* WHAT YOU WILL DO *
Look below for the lines from the one with "1. If you have" to the one with "1. Select **Add Applications(s)**.", and copy exactly those lines, both ends included.

* RECORDS PROVIDED *
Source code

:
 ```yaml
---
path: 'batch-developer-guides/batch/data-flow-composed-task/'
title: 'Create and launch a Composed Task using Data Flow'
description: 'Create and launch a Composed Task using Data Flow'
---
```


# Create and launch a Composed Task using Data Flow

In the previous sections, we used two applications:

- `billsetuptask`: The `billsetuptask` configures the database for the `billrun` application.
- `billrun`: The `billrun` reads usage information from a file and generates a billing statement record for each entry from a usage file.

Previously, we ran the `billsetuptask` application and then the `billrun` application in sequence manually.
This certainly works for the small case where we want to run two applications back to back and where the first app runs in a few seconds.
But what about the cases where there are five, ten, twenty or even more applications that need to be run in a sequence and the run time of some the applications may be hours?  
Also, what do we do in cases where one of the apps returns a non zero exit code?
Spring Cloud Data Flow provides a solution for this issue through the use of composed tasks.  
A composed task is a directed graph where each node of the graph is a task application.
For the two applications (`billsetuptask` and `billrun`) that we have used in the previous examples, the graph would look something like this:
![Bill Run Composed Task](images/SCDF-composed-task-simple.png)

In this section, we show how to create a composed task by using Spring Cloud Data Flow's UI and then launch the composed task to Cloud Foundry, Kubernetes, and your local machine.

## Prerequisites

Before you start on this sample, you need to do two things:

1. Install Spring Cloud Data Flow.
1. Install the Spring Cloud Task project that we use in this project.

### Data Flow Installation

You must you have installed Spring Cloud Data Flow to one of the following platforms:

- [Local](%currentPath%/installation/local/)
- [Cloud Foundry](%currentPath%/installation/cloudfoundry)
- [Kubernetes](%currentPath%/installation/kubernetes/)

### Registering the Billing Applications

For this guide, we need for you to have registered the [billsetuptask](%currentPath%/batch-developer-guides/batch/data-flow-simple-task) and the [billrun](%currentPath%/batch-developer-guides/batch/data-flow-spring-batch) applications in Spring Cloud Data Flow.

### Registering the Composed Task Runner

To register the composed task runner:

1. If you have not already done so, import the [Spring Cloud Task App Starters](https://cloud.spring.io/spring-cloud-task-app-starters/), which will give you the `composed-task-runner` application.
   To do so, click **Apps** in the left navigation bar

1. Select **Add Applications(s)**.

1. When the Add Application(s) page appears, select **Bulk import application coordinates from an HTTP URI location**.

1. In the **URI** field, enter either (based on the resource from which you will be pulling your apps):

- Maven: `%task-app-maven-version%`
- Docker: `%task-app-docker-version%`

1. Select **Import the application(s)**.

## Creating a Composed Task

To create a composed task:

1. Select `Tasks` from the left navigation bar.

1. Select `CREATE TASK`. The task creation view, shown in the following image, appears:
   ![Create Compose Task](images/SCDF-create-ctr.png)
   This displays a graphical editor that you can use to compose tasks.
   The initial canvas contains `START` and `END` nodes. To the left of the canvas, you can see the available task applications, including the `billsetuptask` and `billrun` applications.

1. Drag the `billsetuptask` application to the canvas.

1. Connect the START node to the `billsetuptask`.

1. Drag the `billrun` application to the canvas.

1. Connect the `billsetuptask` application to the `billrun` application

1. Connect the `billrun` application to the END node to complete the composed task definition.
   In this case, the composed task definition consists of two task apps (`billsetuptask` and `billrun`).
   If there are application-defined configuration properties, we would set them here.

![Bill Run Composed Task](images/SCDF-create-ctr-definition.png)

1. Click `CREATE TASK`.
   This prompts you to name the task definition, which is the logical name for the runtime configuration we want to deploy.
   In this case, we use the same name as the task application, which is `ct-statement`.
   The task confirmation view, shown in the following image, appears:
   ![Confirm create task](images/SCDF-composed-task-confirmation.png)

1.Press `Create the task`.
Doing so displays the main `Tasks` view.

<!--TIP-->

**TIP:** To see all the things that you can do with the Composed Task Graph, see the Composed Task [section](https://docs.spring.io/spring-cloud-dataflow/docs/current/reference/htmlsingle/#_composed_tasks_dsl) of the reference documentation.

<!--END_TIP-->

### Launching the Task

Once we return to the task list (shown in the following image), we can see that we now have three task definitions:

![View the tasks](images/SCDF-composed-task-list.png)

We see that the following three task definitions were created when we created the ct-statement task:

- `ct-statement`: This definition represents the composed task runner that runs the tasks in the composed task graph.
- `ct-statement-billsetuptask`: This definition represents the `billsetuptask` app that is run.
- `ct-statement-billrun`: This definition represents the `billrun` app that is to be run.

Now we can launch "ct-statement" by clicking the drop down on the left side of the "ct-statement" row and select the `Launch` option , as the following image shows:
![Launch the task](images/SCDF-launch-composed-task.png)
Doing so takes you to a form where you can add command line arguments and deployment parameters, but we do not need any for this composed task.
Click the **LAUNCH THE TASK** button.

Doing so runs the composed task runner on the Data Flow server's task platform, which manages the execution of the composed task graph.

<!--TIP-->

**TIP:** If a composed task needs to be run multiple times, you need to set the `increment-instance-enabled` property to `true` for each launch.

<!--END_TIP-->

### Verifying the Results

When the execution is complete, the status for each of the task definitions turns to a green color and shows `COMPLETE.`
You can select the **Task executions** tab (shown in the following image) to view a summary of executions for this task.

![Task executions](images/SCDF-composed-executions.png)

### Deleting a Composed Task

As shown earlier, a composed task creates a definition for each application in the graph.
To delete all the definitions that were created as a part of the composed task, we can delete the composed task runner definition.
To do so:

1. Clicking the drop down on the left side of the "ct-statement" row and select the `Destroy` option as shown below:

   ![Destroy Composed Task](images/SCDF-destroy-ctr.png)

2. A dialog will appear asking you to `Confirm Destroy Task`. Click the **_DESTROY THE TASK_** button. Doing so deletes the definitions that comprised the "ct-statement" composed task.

* REPLY TO THE TASK *
1. If you have not already done so, import the [Spring Cloud Task App Starters](https://cloud.spring.io/spring-cloud-task-app-starters/), which will give you the `composed-task-runner` application.
   To do so, click **Apps** in the left navigation bar

1. Select **Add Applications(s)**.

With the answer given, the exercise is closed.